You can contribute in many ways:

  • Building programs (crawlers/scrapers/spiders) to extract data automatically (READ THIS BEFORE);
  • Collecting links for your state reports;
  • Collecting data about cases by city daily;
  • Contacting the State Secretariat from your State, suggesting the recommendations for data release;
  • Avoiding physical contact with humans;
  • Washing your hands several times a day;
  • Being solidary to the most vulnerable;

In order to volunteer, follow these steps.

Look for your state in this repository's issues and let's talk through there.

Creating Scrapers

We're changing the way we upload the data to make the job easier for volunteers and to make the process more solid and reliable and, with that, it will be easier to make so that bots can also upload data; that being said, scrapers will help a lot in this process.
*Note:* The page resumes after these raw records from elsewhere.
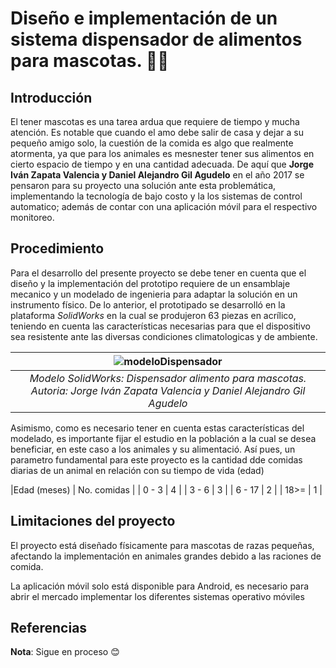 # Diseño e implementación de un sistema dispensador de alimentos para mascotas.  🐶🐱
## Introducción

El tener mascotas es una tarea ardua que requiere de tiempo y mucha atención. Es notable que cuando el amo debe salir de casa y dejar a su pequeño amigo solo, la cuestión de la comida es algo que realmente atormenta, ya que para los animales es mesnester tener sus alimentos en cierto espacio de tiempo y en una cantidad adecuada. De aquí que **Jorge Iván Zapata Valencia y Daniel Alejandro Gil Agudelo** en el año 2017 se pensaron para su proyecto una solución ante esta problemática, implementando la tecnología de bajo costo y la los sistemas de control automatico; además de contar con una aplicación móvil para el respectivo monitoreo.

## Procedimiento

Para el desarrollo del presente proyecto se debe tener en cuenta que el diseño y la implementación del prototipo requiere de un ensamblaje mecanico y un modelado de ingenieria para adaptar la solución en un instrumento físico. De lo anterior, el prototipado se desarrolló en la plataforma *SolidWorks* en la cual se produjeron 63 piezas en acrílico, teniendo en cuenta las características necesarias para que el dispositivo sea resistente ante las diversas condiciones climatologicas y de ambiente.

|![modeloDispensador](https://user-images.githubusercontent.com/89711101/140620543-8ac33cd6-5d48-4dd0-9535-79492c296f68.JPG)|
|:--:|
|*Modelo SolidWorks: Dispensador alimento para mascotas. Autoria: Jorge Iván Zapata Valencia y Daniel Alejandro Gil Agudelo*|

Asimismo, como es necesario tener en cuenta estas características del modelado, es importante fijar el estudio en la población a la cual se desea beneficiar, en este caso a los animales y su alimentació. Así pues, un parametro fundamental para este proyecto es la cantidad dde comidas diarias de un animal en relación con su tiempo de vida (edad)

|Edad (meses) | No. comidas |
|    0 - 3    |      4      |
|    3 - 6    |      3      |
|    6 - 17   |      2      |
|     18>=    |      1      |


## Limitaciones del proyecto

El proyecto está diseñado físicamente para mascotas de razas pequeñas, afectando la implementación en animales grandes debido a las raciones de comida.

La aplicación móvil solo está disponible para Android, es necesario para abrir el mercado implementar los diferentes sistemas operativo móviles


## Referencias


**Nota**: Sigue en proceso 😊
However, when creating a scraper it is important that you follow a few rules:

  • It's required that you create it using scrapy;
  • Do Not use pandas, BeautifulSoap, requests or other unnecessary libraries (the standard Python lib already has lots of useful libs, scrapy with XPath is already capable of handling most of the scraping and rows is already a dependency of this repository);
  • There must be an easy way to make the scraper collect reports and cases for an specific date (but it should be able to identify which dates the data is available for and to capture several dates too);
  • The parsing method must return (with yield) a dictionary with the following keys:
    • date: in the format "YYYY-MM-DD"
    • state: the state initials, with 2 characters in caps (must be an attribute from the class of the spider and use self.state)
    • city (city name or blank, in case its the state's value, it must be None)
    • place_type: use "city" when it's municipal data and "state" it's from the whole state
    • confirmed: integer, number of cases confirmed (or None)
    • deaths: integer, number of deaths on that day (or None)
    • ATTENTION: the scraper must always return a register to the state that isn't the sum of values by city (this data should be extracted by a row named "total in state" in the report) - this row will have the column city with the value None and place_type with state - this data must come filled as being the sum of all municipal values in case the report doesn't have the totalling data
  • When possible, use automated tests;

Right now we don't have much time available for reviews, so please, only create a pull request with code of a new scraper if you can fulfill the requirements above.

Installing

Default

Requires Python 3 (tested in 3.8.2). To set up your environment:

  • Install Python 3.8.2
  • Create a virtualenv
  • Install the dependencies:
    • Consolidation script and bot: pip install -r requirements.txt
    • States data extractors: pip install -r requirements-collect.txt
  • Run the collect script: ./collect.sh
  • Run the consolidation script: ./run.sh

Check the output in data/output.

Docker

If you'd rather use Docker to execute, you just need to follow these steps:

make docker-build   # to build the image
make docker-collect # to collect the data
make docker-run     # to consolidate the data

SEE ALSO

Clipping

Wanna see which projects and news are using our data? See the clipping.

Data Update on Brasil.IO

Create a .env file with the correct values to the following environment variables:

BRASILIO_SSH_USER
BRASILIO_SSH_SERVER
BRASILIO_DATA_PATH
BRASILIO_UPDATE_COMMAND

Run the script:

./deploy.sh

It will collect the data from the sheets (that are linked in data/boletim_url.csv and data/caso_url.csv), add the data to the repository, compact them, send them to the server, and execute the dataset update command.

Note: the script that automatically downloads and converts data must be executed separately, with the command ./collect.sh.